The Database Interface (DBI) is the process that converts XML queries to SQL and back into XML results. This is embedded in the client communication thread and takes the form of:

an XML to SQL conversion process
a process that gets a JDBC connection for the JDBC connection pool and submits the query/update
a process that gets a JDBC result/result set and converts it to XML

Please see the DBM thread model for details of execution and hints for implementation.

The DBM Thread Model

thread	init/constructor	wait	parse	execute	convert	return to client	wait
main	build client & connection pools (entry point)	wait for client	get client thread (connect to client)
check	check client pool/check conn pool (repeat)
client	create		XML to SQL	get SQL connection	result to XML	return XML to client	close connection/return to pool
conn	create/connect			execute/wait	get result	return to pool
client		connect	call query	wait for result		got XML result	close DBM connection

XML dtd design

In general, XML variables can reference forms, session info, object references, database record ids, etc. Special XML types defined should include:

Form elements
Object processor names/module names
Object/module field names and data
Record ids, tables, and contents
Literal (unparsed) values--to be stored or displayed without further translation.

Semiformal definition:

(fundamental classes--I don't believe we will actually implement this)

object
Represents a serializable object. May contain field tags.
container
- class =
  The fully qualified class name (ie, "java.lang.String"). Used for reflection to recreate object.
field
Represents a serializable field in an object. Values are represented as contained type or object tags.
container
- name =
  The field name. Used to assign values.
type
Represents a non-object value.
- type =
  The fundamental type (boolean, char, byte, short, int, long, float, double).
- value =
  The value.
- bits =
  Number of significant bits to assign to the value (for cross language casting).
  Optional.

Escaping Characters: Use the syntax '\char' to escape the given character (ie, '\<' to escape a left bracket).

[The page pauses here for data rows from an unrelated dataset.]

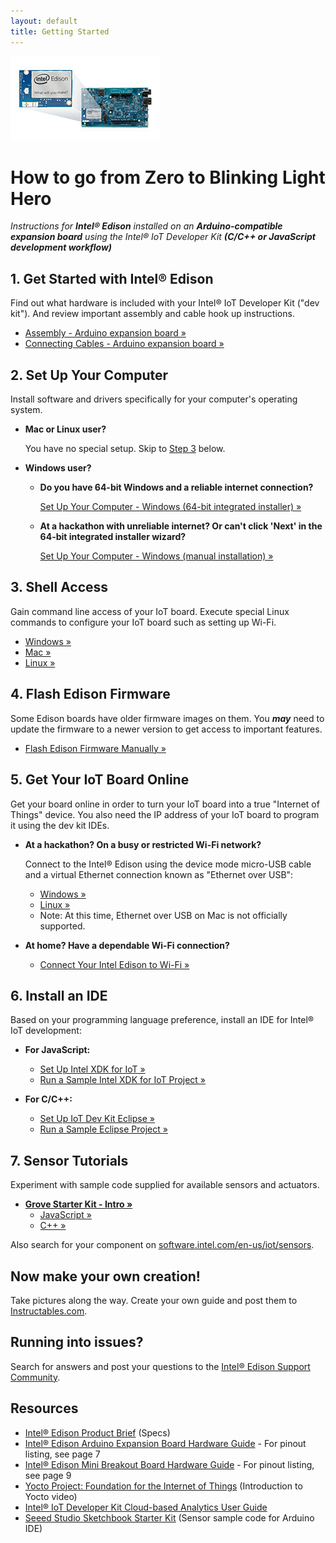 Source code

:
 ```yaml
---
layout: default
title: Getting Started
---
```


![Arduino Expansion Board with Intel® Edison](images/arduino_expansion_board_with_edison.png)

# How to go from Zero to Blinking Light Hero

_Instructions for **Intel® Edison** installed on an **Arduino-compatible expansion board** using the Intel® IoT Developer Kit **(C/C++ or JavaScript development workflow)**_


## 1. Get Started with Intel® Edison

Find out what hardware is included with your Intel® IoT Developer Kit ("dev kit"). And review important assembly and cable hook up instructions.

* [Assembly - Arduino expansion board »](/docs/assembly/arduino_expansion_board/assembly.html)
* [Connecting Cables - Arduino expansion board »](/docs/assembly/arduino_expansion_board/connecting_cables.html)


## 2. Set Up Your Computer

Install software and drivers specifically for your computer's operating system. 

* **Mac or Linux user?** 

  You have no special setup. Skip to [Step 3](#3-shell-access) below.

* **Windows user?**

  * **Do you have 64-bit Windows and a reliable internet connection?**  

      [Set Up Your Computer - Windows (64-bit integrated installer) »](/docs/computer_setup/windows/64bit_integrated_installer.html)

  * **At a hackathon with unreliable internet? Or can't click 'Next' in the 64-bit integrated installer wizard?** 

      [Set Up Your Computer - Windows (manual installation) »](/docs/computer_setup/windows/manual_installation.html)


## 3. Shell Access

Gain command line access of your IoT board. Execute special Linux commands to configure your IoT board such as setting up Wi-Fi.

* [Windows »](/docs/shell_access/windows/serial_connection.html)
* [Mac »](/docs/shell_access/mac/serial_connection.html)
* [Linux »](/docs/shell_access/linux/serial_connection.html)


## 4. Flash Edison Firmware

Some Edison boards have older firmware images on them. You **_may_** need to update the firmware to a newer version to get access to important features.

* [Flash Edison Firmware Manually »](/docs/flash_firmware/manually.html)


## 5. Get Your IoT Board Online

Get your board online in order to turn your IoT board into a true "Internet of Things" device. You also need the IP address of your IoT board to program it using the dev kit IDEs.

* **At a hackathon? On a busy or restricted Wi-Fi network?**
  
  Connect to the Intel® Edison using the device mode micro-USB cable and a virtual Ethernet connection known as "Ethernet over USB":
  
  * [Windows »](/docs/connectivity/ethernet_over_usb/windows/connect.html)
  * [Linux »](/docs/connectivity/ethernet_over_usb/linux/connect.html)
  * Note: At this time, Ethernet over USB on Mac is not officially supported.

* **At home? Have a dependable Wi-Fi connection?**

  * [Connect Your Intel Edison to Wi-Fi »](/docs/connectivity/wifi/connect.html)


## 6. Install an IDE

Based on your programming language preference, install an IDE for Intel® IoT development:

* **For JavaScript:**
  * [Set Up Intel XDK for IoT »](/docs/ide_setup/xdk/setup.html)
  * [Run a Sample Intel XDK for IoT Project »](/docs/ide_setup/xdk/create_project.html)

* **For C/C++:**
  * [Set Up IoT Dev Kit Eclipse »](/docs/ide_setup/eclipse/setup.html)
  * [Run a Sample Eclipse Project »](/docs/ide_setup/eclipse/create_project.html)

## 7. Sensor Tutorials

Experiment with sample code supplied for available sensors and actuators.

* **[Grove Starter Kit - Intro »](/docs/sensor_examples/grove_starter_kit/)**
  * [JavaScript »](/docs/sensor_examples/grove_starter_kit/javascript/samples.html)
  * [C++ »](/docs/sensor_examples/grove_starter_kit/c/samples.html)

Also search for your component on [software.intel.com/en-us/iot/sensors](http://software.intel.com/en-us/iot/sensors).


## Now make your own creation!

Take pictures along the way. Create your own guide and
post them to [Instructables.com](http://instructables.com/id/intel).


## Running into issues?

Search for answers and post your questions to the [Intel® Edison Support Community](https://communities.intel.com/community/tech/edison).


## Resources

* [Intel® Edison Product Brief](http://www.intel.com/support/edison/sb/CS-035277.htm) (Specs)
* [Intel® Edison Arduino Expansion Board Hardware Guide](http://www.intel.com/support/edison/sb/CS-035275.htm) - For pinout listing, see page 7
* [Intel® Edison Mini Breakout Board Hardware Guide](http://www.intel.com/support/edison/sb/CS-035252.htm) - For pinout listing, see page 9 
* [Yocto Project: Foundation for the Internet of Things](https://www.youtube.com/watch?v=ztsnQ3p59jA&list=PLg-UKERBljNw254jnyMNZiu8yqF8pPq0m&index=24) (Introduction to Yocto video)
* [Intel® IoT Developer Kit Cloud-based Analytics User Guide](https://software.intel.com/en-us/intel-iot-developer-kit-cloud-based-analytics-user-guide) 
* [Seeed Studio Sketchbook Starter Kit](https://github.com/Seeed-Studio/Sketchbook_Starter_Kit_V2.0) (Sensor sample code for Arduino IDE)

Special Types: Consider array, which may be contain objects or types. In this implementation, array is considered to be an object of class name array which will then perform the necessary initialization code.

Intent: This is not meant to be a human-oriented protocol. Humans can read it, but it is intended to be read by a program that will use reflection to recreate object as specified by class name and initialize the field values as given for the new object.

DBM oriented:

Connection
A JDBC connection.
- url =
  The JDBC URL, such as jdbc:oracle:thin:@dbhost:1520:mischief
- user =
  The user id required to log into the database. Optional.
- pass =
  The password required to log into the database. Optional.
- min =
  The minimum number of connections to open. Optional. Defaults to 1.
- max =
  The maximum number of connections to open. Optional. Defaults to 255.
- timeout =
  Seconds to wait for a result to return. Can be set on an individual query, as well. Optional. Defaults to 300.
- cleanup =
  Seconds to wait before closing idle connections. When at minimum connections is met or below, closes and opens new connections but attempts to keep minimum threads available. Optional. Defaults to 6000.